Wednesday, June 15, 2016

php recursive directory iterator and funky character cleanup

Lately I've been switching to PHP from Perl, not just for server processing for basic webpages but for command line maintenance tasks as well. The syntax is so much less wonky, the core documentation solid, and the baked-in utility functions are so well thought out, that I haven't been missing Perl much at all. (On the other hand, I seem to be memorizing very few php functions names - but the process to get stuff done is still so fast, even with all the googling involved.)

(And like I said last year, PHP is much better than Javascript at dealing with global variables in functions.)

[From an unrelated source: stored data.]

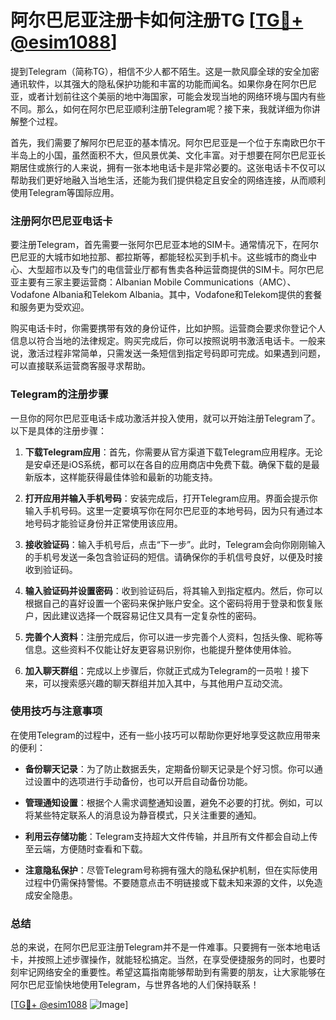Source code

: # 阿尔巴尼亚注册卡如何注册TG [[TG💪+ @esim1088](https://t.me/s/esim1088)]

提到Telegram（简称TG），相信不少人都不陌生。这是一款风靡全球的安全加密通讯软件，以其强大的隐私保护功能和丰富的功能而闻名。如果你身在阿尔巴尼亚，或者计划前往这个美丽的地中海国家，可能会发现当地的网络环境与国内有些不同。那么，如何在阿尔巴尼亚顺利注册Telegram呢？接下来，我就详细为你讲解整个过程。

首先，我们需要了解阿尔巴尼亚的基本情况。阿尔巴尼亚是一个位于东南欧巴尔干半岛上的小国，虽然面积不大，但风景优美、文化丰富。对于想要在阿尔巴尼亚长期居住或旅行的人来说，拥有一张本地电话卡是非常必要的。这张电话卡不仅可以帮助我们更好地融入当地生活，还能为我们提供稳定且安全的网络连接，从而顺利使用Telegram等国际应用。

### 注册阿尔巴尼亚电话卡

要注册Telegram，首先需要一张阿尔巴尼亚本地的SIM卡。通常情况下，在阿尔巴尼亚的大城市如地拉那、都拉斯等，都能轻松买到手机卡。这些城市的商业中心、大型超市以及专门的电信营业厅都有售卖各种运营商提供的SIM卡。阿尔巴尼亚主要有三家主要运营商：Albanian Mobile Communications（AMC）、Vodafone Albania和Telekom Albania。其中，Vodafone和Telekom提供的套餐和服务更为受欢迎。

购买电话卡时，你需要携带有效的身份证件，比如护照。运营商会要求你登记个人信息以符合当地的法律规定。购买完成后，你可以按照说明书激活电话卡。一般来说，激活过程非常简单，只需发送一条短信到指定号码即可完成。如果遇到问题，可以直接联系运营商客服寻求帮助。

### Telegram的注册步骤

一旦你的阿尔巴尼亚电话卡成功激活并投入使用，就可以开始注册Telegram了。以下是具体的注册步骤：

1. **下载Telegram应用**：首先，你需要从官方渠道下载Telegram应用程序。无论是安卓还是iOS系统，都可以在各自的应用商店中免费下载。确保下载的是最新版本，这样能获得最佳体验和最新的功能支持。

2. **打开应用并输入手机号码**：安装完成后，打开Telegram应用。界面会提示你输入手机号码。这里一定要填写你在阿尔巴尼亚的本地号码，因为只有通过本地号码才能验证身份并正常使用该应用。

3. **接收验证码**：输入手机号后，点击“下一步”。此时，Telegram会向你刚刚输入的手机号发送一条包含验证码的短信。请确保你的手机信号良好，以便及时接收到验证码。

4. **输入验证码并设置密码**：收到验证码后，将其输入到指定框内。然后，你可以根据自己的喜好设置一个密码来保护账户安全。这个密码将用于登录和恢复账户，因此建议选择一个既容易记住又具有一定复杂性的密码。

5. **完善个人资料**：注册完成后，你可以进一步完善个人资料，包括头像、昵称等信息。这些资料不仅能让好友更容易识别你，也能提升整体使用体验。

6. **加入聊天群组**：完成以上步骤后，你就正式成为Telegram的一员啦！接下来，可以搜索感兴趣的聊天群组并加入其中，与其他用户互动交流。

### 使用技巧与注意事项

在使用Telegram的过程中，还有一些小技巧可以帮助你更好地享受这款应用带来的便利：

- **备份聊天记录**：为了防止数据丢失，定期备份聊天记录是个好习惯。你可以通过设置中的选项进行手动备份，也可以开启自动备份功能。
  
- **管理通知设置**：根据个人需求调整通知设置，避免不必要的打扰。例如，可以将某些特定联系人的消息设为静音模式，只关注重要的通知。

- **利用云存储功能**：Telegram支持超大文件传输，并且所有文件都会自动上传至云端，方便随时查看和下载。

- **注意隐私保护**：尽管Telegram号称拥有强大的隐私保护机制，但在实际使用过程中仍需保持警惕。不要随意点击不明链接或下载未知来源的文件，以免造成安全隐患。

### 总结

总的来说，在阿尔巴尼亚注册Telegram并不是一件难事。只要拥有一张本地电话卡，并按照上述步骤操作，就能轻松搞定。当然，在享受便捷服务的同时，也要时刻牢记网络安全的重要性。希望这篇指南能够帮助到有需要的朋友，让大家能够在阿尔巴尼亚愉快地使用Telegram，与世界各地的人们保持联系！

[[TG💪+ @esim1088](https://t.me/s/esim1088) ![Image](https://i.postimg.cc/4NQfJmqS/Snipaste-2025-05-13-00-14-12.png)]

I've been running the user-submitted poetry site loveblender.com for decades, literally (if not so literarily). It's had a few overhauls, but it's got is still that bad old Perl, and I guess most of it isn't super-UTF8/16 aware. Usually that's not a problem, but sometimes (I think when someone copies and pastes from Word or what not) funky characters show up - smart quotes, ellipses, etc. I wanted to do a search and replace across my file store. (Guilty confession: for medium-size sites that don't need a lot cross-content grepping, I tend to turn first to flat files in folders- often many small ones, so something like atomicity is preserved even if things go wrong. It has some drawbacks, but I never have to worry about database conversions, and I obviously have a number of tools for hacking the content directly)

Anyway, here is the hack I came up with... and it had to do a lot of work, the Blender has had over 27,000 submissions over the years.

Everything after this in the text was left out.